(Source texts of formatted documents)
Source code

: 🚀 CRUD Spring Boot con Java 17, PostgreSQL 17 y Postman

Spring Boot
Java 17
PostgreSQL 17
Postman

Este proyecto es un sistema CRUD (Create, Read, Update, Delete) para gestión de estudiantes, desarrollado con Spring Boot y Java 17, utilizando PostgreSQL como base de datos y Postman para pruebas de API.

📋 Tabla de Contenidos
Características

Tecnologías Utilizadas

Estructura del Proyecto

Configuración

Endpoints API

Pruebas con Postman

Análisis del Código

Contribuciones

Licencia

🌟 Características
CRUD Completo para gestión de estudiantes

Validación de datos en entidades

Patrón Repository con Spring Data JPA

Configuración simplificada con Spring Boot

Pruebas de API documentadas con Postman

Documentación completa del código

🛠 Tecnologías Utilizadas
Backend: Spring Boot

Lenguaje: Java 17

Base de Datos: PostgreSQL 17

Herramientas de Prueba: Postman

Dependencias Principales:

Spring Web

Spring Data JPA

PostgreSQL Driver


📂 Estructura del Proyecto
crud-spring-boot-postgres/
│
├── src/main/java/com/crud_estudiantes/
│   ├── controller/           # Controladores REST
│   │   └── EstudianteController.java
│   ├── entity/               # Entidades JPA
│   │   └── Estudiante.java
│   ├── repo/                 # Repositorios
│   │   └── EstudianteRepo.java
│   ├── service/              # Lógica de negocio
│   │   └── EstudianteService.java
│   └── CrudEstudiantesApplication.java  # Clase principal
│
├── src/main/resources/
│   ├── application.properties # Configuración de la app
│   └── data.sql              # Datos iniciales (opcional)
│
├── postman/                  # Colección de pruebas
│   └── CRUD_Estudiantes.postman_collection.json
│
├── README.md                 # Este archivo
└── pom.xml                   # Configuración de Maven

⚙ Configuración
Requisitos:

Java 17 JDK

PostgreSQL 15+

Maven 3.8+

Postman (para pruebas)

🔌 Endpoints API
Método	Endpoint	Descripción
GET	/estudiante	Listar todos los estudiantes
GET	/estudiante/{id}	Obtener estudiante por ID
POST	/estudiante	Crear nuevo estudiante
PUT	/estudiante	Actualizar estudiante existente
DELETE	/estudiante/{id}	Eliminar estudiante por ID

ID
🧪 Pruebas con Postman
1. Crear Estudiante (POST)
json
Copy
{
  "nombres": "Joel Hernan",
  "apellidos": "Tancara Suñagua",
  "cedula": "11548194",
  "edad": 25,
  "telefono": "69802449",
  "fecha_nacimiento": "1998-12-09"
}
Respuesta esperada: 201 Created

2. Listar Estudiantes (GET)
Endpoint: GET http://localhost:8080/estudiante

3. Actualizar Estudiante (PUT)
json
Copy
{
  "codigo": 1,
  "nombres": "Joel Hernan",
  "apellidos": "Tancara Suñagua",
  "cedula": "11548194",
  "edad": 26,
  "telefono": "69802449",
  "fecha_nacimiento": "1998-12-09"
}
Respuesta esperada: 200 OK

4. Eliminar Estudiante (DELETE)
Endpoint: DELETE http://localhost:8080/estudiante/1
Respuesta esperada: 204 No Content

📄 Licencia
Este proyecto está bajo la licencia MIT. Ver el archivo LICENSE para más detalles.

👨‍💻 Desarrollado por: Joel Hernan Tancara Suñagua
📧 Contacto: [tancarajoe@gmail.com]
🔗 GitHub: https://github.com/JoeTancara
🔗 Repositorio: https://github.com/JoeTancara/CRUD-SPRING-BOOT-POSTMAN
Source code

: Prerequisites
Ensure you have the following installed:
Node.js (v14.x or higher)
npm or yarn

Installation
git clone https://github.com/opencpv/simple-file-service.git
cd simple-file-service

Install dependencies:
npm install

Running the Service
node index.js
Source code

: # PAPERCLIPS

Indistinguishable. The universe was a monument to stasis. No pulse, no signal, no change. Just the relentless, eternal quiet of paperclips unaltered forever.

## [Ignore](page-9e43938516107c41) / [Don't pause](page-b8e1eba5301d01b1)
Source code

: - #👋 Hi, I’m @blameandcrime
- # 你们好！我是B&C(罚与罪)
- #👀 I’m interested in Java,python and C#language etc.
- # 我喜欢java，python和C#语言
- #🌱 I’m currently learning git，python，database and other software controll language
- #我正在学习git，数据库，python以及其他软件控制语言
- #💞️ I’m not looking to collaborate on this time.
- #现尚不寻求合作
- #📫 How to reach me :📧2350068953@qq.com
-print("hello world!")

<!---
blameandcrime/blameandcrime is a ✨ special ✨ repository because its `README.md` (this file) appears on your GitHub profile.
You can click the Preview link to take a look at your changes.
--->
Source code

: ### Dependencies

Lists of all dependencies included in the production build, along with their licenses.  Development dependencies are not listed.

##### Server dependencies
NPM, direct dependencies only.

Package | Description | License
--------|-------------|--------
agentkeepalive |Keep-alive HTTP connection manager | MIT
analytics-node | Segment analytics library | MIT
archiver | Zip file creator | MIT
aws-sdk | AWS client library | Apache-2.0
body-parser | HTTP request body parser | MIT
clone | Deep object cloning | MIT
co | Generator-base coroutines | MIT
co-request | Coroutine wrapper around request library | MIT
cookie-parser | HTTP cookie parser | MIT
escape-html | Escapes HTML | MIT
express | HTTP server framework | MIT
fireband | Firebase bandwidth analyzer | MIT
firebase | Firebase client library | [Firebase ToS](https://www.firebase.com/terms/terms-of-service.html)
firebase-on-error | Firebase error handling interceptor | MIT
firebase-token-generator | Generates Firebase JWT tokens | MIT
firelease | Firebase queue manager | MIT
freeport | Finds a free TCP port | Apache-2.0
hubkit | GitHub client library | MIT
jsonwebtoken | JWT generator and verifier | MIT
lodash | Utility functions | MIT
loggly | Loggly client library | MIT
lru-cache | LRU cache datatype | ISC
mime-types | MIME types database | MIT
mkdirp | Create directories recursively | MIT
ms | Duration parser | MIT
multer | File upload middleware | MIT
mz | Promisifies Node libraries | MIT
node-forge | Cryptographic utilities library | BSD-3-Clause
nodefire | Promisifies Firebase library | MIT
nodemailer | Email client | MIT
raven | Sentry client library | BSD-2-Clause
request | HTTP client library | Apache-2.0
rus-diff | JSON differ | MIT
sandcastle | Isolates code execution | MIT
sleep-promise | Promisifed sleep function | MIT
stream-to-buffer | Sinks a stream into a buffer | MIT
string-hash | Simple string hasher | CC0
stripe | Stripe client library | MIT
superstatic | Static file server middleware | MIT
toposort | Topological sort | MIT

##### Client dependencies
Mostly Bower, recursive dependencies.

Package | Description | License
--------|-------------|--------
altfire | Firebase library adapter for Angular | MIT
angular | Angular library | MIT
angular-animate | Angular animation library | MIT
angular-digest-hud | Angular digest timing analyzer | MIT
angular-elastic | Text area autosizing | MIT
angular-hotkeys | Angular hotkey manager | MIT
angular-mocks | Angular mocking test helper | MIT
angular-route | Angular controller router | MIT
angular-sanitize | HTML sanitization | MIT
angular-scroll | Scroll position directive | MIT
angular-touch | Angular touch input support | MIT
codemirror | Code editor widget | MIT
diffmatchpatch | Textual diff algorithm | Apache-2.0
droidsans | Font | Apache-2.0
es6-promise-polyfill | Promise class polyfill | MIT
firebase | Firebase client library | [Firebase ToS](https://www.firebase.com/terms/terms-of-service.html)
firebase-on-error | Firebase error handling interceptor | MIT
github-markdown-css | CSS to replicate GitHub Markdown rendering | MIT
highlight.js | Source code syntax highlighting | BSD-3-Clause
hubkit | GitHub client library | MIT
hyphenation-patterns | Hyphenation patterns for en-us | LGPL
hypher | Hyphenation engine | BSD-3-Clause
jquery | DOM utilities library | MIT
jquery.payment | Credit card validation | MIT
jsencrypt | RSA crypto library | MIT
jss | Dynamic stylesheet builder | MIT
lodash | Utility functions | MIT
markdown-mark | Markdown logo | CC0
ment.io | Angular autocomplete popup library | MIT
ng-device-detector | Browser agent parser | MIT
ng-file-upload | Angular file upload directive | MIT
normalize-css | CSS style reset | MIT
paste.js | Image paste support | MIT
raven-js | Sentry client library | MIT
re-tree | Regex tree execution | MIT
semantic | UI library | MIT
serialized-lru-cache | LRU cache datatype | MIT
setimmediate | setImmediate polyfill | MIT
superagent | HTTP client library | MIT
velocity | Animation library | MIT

Work instruction
Working from the data above, extract solely the lines from the one containing "altfire | Firebase" through the one containing "angular-elastic | Text area autosizing | MIT", exactly as they appear, both included.

Your response
altfire | Firebase library adapter for Angular | MIT
angular | Angular library | MIT
angular-animate | Angular animation library | MIT
angular-digest-hud | Angular digest timing analyzer | MIT
angular-elastic | Text area autosizing | MIT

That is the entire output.